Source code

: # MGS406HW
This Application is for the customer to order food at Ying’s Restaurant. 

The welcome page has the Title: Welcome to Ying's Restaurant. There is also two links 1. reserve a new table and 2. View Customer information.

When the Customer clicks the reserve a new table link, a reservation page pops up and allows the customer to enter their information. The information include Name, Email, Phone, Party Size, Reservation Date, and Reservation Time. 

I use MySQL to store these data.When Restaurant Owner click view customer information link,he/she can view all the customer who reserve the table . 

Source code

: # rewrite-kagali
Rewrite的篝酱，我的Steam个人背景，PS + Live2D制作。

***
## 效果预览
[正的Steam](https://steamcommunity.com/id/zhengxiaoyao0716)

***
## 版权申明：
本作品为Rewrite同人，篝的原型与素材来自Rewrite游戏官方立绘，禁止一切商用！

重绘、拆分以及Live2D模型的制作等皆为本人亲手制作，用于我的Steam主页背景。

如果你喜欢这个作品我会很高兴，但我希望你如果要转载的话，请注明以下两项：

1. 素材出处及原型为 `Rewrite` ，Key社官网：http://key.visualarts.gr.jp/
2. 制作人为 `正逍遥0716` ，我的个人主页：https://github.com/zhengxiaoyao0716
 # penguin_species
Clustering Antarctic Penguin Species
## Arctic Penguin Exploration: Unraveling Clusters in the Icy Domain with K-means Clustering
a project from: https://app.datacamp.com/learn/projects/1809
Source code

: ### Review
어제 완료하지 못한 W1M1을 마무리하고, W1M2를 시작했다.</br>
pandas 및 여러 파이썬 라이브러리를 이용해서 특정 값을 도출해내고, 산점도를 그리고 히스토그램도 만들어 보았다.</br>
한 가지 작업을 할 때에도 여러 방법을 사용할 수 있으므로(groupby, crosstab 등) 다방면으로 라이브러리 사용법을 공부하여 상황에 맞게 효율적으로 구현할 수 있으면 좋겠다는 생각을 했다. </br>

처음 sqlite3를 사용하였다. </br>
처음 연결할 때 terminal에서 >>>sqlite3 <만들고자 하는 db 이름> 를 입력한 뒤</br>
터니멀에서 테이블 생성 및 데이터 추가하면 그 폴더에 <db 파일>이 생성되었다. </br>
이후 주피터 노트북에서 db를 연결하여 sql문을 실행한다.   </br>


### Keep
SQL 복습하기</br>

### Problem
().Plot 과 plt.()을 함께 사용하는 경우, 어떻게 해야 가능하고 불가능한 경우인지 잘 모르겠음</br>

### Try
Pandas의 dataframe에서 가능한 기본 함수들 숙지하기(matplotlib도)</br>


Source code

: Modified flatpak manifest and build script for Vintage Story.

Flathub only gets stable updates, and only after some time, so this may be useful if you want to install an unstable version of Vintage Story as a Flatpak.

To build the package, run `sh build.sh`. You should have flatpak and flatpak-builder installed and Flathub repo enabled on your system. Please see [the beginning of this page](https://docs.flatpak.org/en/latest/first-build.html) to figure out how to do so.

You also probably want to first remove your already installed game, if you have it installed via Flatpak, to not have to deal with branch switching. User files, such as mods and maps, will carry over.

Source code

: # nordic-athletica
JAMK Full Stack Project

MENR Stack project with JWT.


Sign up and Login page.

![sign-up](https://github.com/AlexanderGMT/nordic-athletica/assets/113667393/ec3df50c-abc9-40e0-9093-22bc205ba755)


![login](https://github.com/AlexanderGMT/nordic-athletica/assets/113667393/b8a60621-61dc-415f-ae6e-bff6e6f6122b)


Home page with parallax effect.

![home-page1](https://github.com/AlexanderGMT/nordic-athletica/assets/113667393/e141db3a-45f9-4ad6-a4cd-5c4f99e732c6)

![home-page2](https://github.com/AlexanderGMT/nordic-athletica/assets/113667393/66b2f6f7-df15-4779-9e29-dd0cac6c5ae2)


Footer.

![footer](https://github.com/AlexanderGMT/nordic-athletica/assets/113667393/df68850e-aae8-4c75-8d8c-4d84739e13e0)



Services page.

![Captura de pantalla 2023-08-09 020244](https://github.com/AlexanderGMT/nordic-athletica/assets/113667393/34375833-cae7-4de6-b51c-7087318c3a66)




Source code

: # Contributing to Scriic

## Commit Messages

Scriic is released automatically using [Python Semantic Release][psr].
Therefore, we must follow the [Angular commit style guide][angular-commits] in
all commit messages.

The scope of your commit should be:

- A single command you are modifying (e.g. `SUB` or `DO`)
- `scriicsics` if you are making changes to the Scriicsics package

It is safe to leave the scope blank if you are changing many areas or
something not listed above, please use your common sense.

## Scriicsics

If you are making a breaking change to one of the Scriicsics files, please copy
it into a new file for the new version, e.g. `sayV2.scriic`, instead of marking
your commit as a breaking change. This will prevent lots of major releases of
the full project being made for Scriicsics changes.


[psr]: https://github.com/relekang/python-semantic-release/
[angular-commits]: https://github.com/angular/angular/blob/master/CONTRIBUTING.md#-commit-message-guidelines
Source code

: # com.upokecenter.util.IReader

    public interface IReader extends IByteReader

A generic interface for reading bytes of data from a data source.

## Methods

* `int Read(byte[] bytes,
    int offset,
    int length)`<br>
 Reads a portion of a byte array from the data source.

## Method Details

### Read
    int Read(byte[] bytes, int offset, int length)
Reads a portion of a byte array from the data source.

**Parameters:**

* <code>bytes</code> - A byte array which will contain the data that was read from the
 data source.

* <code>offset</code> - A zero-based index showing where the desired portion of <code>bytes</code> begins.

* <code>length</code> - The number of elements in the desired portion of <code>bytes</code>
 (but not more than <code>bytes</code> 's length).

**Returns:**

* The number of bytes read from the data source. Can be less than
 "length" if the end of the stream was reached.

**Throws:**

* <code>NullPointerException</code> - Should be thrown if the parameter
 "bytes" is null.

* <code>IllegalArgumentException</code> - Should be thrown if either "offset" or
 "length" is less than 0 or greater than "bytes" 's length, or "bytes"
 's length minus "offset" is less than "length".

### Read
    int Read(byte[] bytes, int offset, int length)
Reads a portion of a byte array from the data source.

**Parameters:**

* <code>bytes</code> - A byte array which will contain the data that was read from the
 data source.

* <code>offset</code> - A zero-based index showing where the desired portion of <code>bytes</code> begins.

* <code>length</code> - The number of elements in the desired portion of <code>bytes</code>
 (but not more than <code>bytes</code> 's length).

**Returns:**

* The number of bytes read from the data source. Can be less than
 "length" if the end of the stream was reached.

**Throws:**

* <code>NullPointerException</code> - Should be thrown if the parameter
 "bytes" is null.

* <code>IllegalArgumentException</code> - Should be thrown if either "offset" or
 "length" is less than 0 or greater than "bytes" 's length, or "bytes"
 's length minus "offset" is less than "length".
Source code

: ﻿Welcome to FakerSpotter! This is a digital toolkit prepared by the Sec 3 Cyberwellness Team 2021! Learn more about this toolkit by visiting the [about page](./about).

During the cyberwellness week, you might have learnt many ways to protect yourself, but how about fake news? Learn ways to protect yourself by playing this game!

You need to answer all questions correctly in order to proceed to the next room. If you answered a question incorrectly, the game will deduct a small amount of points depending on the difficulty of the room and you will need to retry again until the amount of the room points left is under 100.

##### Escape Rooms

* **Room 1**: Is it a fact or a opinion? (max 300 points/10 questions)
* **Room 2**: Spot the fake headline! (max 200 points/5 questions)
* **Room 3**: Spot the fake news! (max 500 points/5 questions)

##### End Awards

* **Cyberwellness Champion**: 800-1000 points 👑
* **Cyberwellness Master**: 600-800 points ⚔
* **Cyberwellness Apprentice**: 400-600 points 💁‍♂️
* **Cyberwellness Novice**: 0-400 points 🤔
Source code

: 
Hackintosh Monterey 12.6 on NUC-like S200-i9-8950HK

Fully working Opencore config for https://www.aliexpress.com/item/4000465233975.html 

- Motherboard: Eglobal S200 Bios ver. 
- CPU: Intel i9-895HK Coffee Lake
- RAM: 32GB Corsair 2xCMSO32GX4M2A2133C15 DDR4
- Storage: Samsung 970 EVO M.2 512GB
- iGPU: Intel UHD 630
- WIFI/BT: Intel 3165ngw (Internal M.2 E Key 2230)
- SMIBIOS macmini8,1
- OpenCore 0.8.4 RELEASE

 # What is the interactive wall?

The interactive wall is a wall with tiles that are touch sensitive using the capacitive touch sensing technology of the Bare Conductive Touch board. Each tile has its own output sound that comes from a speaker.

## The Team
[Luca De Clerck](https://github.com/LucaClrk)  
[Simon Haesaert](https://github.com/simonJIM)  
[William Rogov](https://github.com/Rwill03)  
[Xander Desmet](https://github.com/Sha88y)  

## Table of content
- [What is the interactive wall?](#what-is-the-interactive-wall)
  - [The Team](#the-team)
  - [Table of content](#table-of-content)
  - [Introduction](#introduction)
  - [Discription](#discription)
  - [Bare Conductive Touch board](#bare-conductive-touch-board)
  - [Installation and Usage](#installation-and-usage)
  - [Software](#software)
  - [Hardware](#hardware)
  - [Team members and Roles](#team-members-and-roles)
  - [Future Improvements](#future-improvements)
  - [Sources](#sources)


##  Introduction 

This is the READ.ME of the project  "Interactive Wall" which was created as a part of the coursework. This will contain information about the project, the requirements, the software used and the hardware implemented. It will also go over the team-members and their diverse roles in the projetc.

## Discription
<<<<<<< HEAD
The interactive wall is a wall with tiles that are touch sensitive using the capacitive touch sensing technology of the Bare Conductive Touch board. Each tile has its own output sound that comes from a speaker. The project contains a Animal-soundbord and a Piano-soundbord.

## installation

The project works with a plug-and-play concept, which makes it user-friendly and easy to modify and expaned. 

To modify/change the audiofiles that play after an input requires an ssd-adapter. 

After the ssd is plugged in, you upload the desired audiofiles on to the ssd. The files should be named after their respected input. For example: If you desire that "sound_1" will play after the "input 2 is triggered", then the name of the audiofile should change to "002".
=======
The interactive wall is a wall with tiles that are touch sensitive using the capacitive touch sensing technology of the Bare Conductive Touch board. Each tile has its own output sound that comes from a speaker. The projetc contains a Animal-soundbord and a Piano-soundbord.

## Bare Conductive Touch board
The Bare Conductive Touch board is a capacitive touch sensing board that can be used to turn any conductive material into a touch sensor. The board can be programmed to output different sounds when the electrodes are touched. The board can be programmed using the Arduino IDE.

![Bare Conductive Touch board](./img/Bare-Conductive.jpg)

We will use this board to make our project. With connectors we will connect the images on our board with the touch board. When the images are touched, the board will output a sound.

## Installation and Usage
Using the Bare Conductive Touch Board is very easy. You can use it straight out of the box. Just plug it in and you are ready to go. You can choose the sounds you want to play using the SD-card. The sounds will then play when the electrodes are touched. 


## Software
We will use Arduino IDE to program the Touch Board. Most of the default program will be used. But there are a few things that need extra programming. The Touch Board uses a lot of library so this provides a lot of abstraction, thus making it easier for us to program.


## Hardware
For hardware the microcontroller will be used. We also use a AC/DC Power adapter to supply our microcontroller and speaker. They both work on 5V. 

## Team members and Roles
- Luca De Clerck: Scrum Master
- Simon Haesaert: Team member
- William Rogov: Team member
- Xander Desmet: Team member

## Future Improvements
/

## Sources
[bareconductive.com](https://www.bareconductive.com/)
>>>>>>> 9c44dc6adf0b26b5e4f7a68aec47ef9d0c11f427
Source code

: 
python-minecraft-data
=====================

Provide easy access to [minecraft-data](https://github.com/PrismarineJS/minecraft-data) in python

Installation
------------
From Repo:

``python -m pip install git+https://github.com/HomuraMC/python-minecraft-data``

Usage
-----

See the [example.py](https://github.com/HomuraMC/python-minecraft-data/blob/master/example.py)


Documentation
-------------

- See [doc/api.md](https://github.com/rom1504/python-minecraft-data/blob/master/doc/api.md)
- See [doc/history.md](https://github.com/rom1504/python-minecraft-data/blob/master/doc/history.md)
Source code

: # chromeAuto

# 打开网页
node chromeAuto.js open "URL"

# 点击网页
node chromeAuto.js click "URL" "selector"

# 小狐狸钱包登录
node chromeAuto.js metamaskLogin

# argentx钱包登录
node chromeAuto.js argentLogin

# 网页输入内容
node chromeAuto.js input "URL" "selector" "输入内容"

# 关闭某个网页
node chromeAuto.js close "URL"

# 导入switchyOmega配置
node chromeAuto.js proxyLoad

-=-=-

__ABOUT THIS EXERCISE__
Print from the line containing "For hardware the" to the last line above, exactly as written.

__WRITTEN ANSWER__
For hardware the microcontroller will be used. We also use a AC/DC Power adapter to supply our microcontroller and speaker. They both work on 5V. 

## Team members and Roles
- Luca De Clerck: Scrum Master
- Simon Haesaert: Team member
- William Rogov: Team member
- Xander Desmet: Team member

## Future Improvements
/

## Sources
[bareconductive.com](https://www.bareconductive.com/)
>>>>>>> 9c44dc6adf0b26b5e4f7a68aec47ef9d0c11f427
Source code

: 
python-minecraft-data
=====================

Provide easy access to [minecraft-data](https://github.com/PrismarineJS/minecraft-data) in python

Installation
------------
From Repo:

``python -m pip install git+https://github.com/HomuraMC/python-minecraft-data``

Usage
-----

See the [example.py](https://github.com/HomuraMC/python-minecraft-data/blob/master/example.py)


Documentation
-------------

- See [doc/api.md](https://github.com/rom1504/python-minecraft-data/blob/master/doc/api.md)
- See [doc/history.md](https://github.com/rom1504/python-minecraft-data/blob/master/doc/history.md)
Source code

: # chromeAuto

# 打开网页
node chromeAuto.js open "URL"

# 点击网页
node chromeAuto.js click "URL" "selector"

# 小狐狸钱包登录
node chromeAuto.js metamaskLogin

# argentx钱包登录
node chromeAuto.js argentLogin

# 网页输入内容
node chromeAuto.js input "URL" "selector" "输入内容"

# 关闭某个网页
node chromeAuto.js close "URL"

# 导入switchyOmega配置
node chromeAuto.js proxyLoad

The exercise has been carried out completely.